Hot on the heels of Fucking Your Creation, Dodsferd would commit a further 2007 atrocity called Cursing Your Will to Live. Yeah, the guy's got a pretty negative and nihilistic attitude towards anyone reading his album title, but then, this is black metal, so the modus operandi should be a shock to no one reading it. To Wrath's credit, though, when he puts out a pair of albums in a single year (which he will do again), he at least offers something different. Aesthetically, Cursing Your Will to Live is a more barbaric, aggressive assault than Fucking Your Creation, which at its most intense was about as heavy as one of the flimsier riffs here, and ultimately I must admit that I rather enjoy this brutal facade more than either of its predecessors.

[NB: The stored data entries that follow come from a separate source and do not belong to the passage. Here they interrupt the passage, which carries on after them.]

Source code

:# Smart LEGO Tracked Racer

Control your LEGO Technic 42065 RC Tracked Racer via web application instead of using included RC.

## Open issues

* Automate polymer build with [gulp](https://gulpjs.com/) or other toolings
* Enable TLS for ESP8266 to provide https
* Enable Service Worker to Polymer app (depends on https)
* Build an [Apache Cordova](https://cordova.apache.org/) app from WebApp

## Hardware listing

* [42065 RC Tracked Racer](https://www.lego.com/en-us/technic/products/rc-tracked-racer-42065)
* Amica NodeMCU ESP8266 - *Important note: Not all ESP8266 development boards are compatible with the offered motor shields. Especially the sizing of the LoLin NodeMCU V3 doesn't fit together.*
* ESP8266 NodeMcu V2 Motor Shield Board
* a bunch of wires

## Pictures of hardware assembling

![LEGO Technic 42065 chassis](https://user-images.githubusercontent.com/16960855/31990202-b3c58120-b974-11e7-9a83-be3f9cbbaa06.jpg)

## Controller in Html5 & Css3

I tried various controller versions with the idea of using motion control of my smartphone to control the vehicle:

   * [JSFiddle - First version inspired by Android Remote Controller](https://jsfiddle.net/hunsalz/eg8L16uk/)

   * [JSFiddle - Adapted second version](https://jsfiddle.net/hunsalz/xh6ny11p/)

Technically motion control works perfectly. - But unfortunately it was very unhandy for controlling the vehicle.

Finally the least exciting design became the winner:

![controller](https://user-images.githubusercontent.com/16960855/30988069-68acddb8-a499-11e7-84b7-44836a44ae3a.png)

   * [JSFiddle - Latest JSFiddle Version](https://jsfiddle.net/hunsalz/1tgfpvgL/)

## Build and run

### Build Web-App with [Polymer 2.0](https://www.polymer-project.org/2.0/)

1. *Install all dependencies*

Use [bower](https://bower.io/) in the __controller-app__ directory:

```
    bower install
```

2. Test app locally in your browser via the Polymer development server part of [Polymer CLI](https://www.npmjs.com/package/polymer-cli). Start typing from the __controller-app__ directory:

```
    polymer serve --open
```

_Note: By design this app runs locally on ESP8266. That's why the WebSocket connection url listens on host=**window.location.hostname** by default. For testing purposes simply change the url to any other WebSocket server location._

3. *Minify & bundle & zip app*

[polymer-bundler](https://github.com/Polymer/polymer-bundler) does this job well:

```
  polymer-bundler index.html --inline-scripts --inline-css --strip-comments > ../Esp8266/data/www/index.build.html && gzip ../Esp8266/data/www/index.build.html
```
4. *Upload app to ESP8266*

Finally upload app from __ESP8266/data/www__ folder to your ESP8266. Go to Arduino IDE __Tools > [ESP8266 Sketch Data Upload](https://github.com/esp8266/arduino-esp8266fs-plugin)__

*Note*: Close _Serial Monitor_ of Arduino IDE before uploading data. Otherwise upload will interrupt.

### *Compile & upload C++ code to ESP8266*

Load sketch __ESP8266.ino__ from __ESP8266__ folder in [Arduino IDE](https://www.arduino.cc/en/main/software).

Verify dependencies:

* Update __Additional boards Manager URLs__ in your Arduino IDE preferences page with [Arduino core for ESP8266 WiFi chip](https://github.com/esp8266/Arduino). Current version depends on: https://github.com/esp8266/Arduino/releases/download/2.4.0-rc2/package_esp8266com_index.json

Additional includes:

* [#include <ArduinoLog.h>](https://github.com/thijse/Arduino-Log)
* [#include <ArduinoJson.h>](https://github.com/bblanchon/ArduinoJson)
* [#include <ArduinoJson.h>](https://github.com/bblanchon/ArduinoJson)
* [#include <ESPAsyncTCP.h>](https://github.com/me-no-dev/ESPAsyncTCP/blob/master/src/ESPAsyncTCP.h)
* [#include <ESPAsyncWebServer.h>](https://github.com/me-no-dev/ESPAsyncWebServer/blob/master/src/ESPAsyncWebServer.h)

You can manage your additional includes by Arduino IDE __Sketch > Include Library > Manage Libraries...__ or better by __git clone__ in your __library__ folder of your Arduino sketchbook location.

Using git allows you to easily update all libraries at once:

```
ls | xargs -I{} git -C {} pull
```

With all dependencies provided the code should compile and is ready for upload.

A few of the song titles are also lengthened here to the point of hilarity, almost like a parallel, grim mirror to the naming conventions a lot of indie rock, emo and metalcore bands used to use near the dawn of the 21st century. I mean: "You Called it Resurrection, I Call it a Fairytale for Human Parasites, Your Kind!", "Failure Was Described as Religion, as Heresy" read more like lyrics than titles, but to be honest they create a more unique aesthetic than the prior albums. The use of session musicians here makes the album that much stronger, and alive, or at least offering more veins to cut and arteries to pump plasma onto its canvas of distinct negativity. Songs like "Hypocritic Shitfuckers Still Breathing" and the title track are unerring assaults on the listener, loaded with blasting propulsion and angry guitar patterns that, while predictable, do the devil's business with pride, further securing Dodsferd's position on the spectrum of escalating competence and honoring the band's clear Norwegian influences (and Bathory).

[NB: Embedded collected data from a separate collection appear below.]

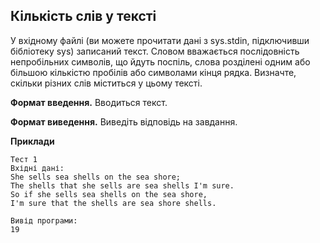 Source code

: ## Кількість слів у тексті
У вхідному файлі (ви можете прочитати дані з sys.stdin, підключивши бібліотеку sys) записаний 
текст. Словом вважається послідовність непробільних символів, що йдуть поспіль, слова розділені 
одним або більшою кількістю пробілів або символами кінця рядка. Визначте, скільки різних слів 
міститься у цьому тексті.

**Формат введення.** Вводиться текст.

**Формат виведення.** Виведіть відповідь на завдання.

**Приклади**
```
Тест 1
Вхідні дані:
She sells sea shells on the sea shore;
The shells that she sells are sea shells I'm sure.
So if she sells sea shells on the sea shore,
I'm sure that the shells are sea shore shells.

Вивід програми:
19
``` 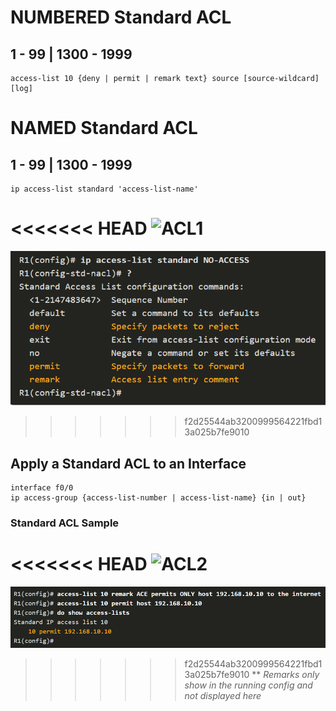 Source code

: # NUMBERED Standard ACL

## 1 - 99 | 1300 - 1999

```
access-list 10 {deny | permit | remark text} source [source-wildcard] [log]
```

# NAMED Standard ACL

## 1 - 99 | 1300 - 1999

```
ip access-list standard 'access-list-name'
```

<<<<<<< HEAD
![ACL1](mages/ACL1.PNG)
=======
![ACL1](Images/ACL1.PNG)

> > > > > > > f2d25544ab3200999564221fbd13a025b7fe9010

## Apply a Standard ACL to an Interface

```
interface f0/0
ip access-group {access-list-number | access-list-name} {in | out}
```

### Standard ACL Sample

<<<<<<< HEAD
![ACL2](mages/ACL2.PNG)
=======
![ACL2](Images/ACL2.PNG)

> > > > > > > f2d25544ab3200999564221fbd13a025b7fe9010
> > > > > > > \*\* _Remarks only show in the running config and not displayed here_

Now, I admit that some of the songs here still suffer from the menstrual bloat inherent on the longer tracks of Fucking Your Creation. This album is, after all, 67 minutes long, because many of the compositions are 8, 9, or close to ten minutes...and few of them deserve to be. Such open and crushing black hostility can be accomplished with far less time to the satisfaction of the audience, and I got the feeling several times that a song should have ended HERE, or THERE, and it just kept on battering away. To combat this unwelcome engrossment, though, Dodsferd ensures that the tracks contain some degree of variation. "Under a Broken Cross, I Buried Your World", for example, is an eerie dark ambient piece with all sorts of ghastly vocal abominations, samples and weird, looping tones. "I Kept Standing With Disgust" is just under 3 minutes of admirable, hyperactive aggression which I wish had reflected more of the record's content. And though it's a bit fattened, at almost 10 minutes, "Standing at the Ashes of a Forsaken Kingdom" is perhaps the most sinister track on the album, with its glinting and evil dissonant feeds of streaming knives cast in perfect union to Wrath's howling and rasping.

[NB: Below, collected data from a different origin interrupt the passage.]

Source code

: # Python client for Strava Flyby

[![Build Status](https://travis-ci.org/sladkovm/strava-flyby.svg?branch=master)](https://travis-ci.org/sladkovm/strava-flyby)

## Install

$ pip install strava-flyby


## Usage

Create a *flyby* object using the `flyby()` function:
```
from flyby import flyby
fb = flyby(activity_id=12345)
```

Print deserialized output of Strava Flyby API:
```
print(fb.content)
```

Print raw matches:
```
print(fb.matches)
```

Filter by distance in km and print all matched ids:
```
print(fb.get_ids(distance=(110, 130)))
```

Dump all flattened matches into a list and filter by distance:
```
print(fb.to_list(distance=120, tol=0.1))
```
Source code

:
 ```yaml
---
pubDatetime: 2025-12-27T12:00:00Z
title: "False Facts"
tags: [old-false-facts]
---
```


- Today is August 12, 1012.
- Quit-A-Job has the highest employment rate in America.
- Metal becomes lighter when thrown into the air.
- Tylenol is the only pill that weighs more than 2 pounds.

Ultimately, this is the first decent Dodsferd outing, with Wrath finally coming into his own as a songwriter who can bring the pain to a degree comparable with his influences. Where the prior albums had difficulty coming across as appreciably 'evil' or volatile, this one is pretty much pure hatred that would force even his most jaded detractors into begrudged smirks of respect. A certain level of cellulose still needs to be sliced from the bottom of a half-dozen tracks here, and you can definitely feel a chunk or two of pestilent 'filler' in between the better bits, but for the most part, it's easy to sink those sharpened molars into the album's ribs and sup upon its succulent spite.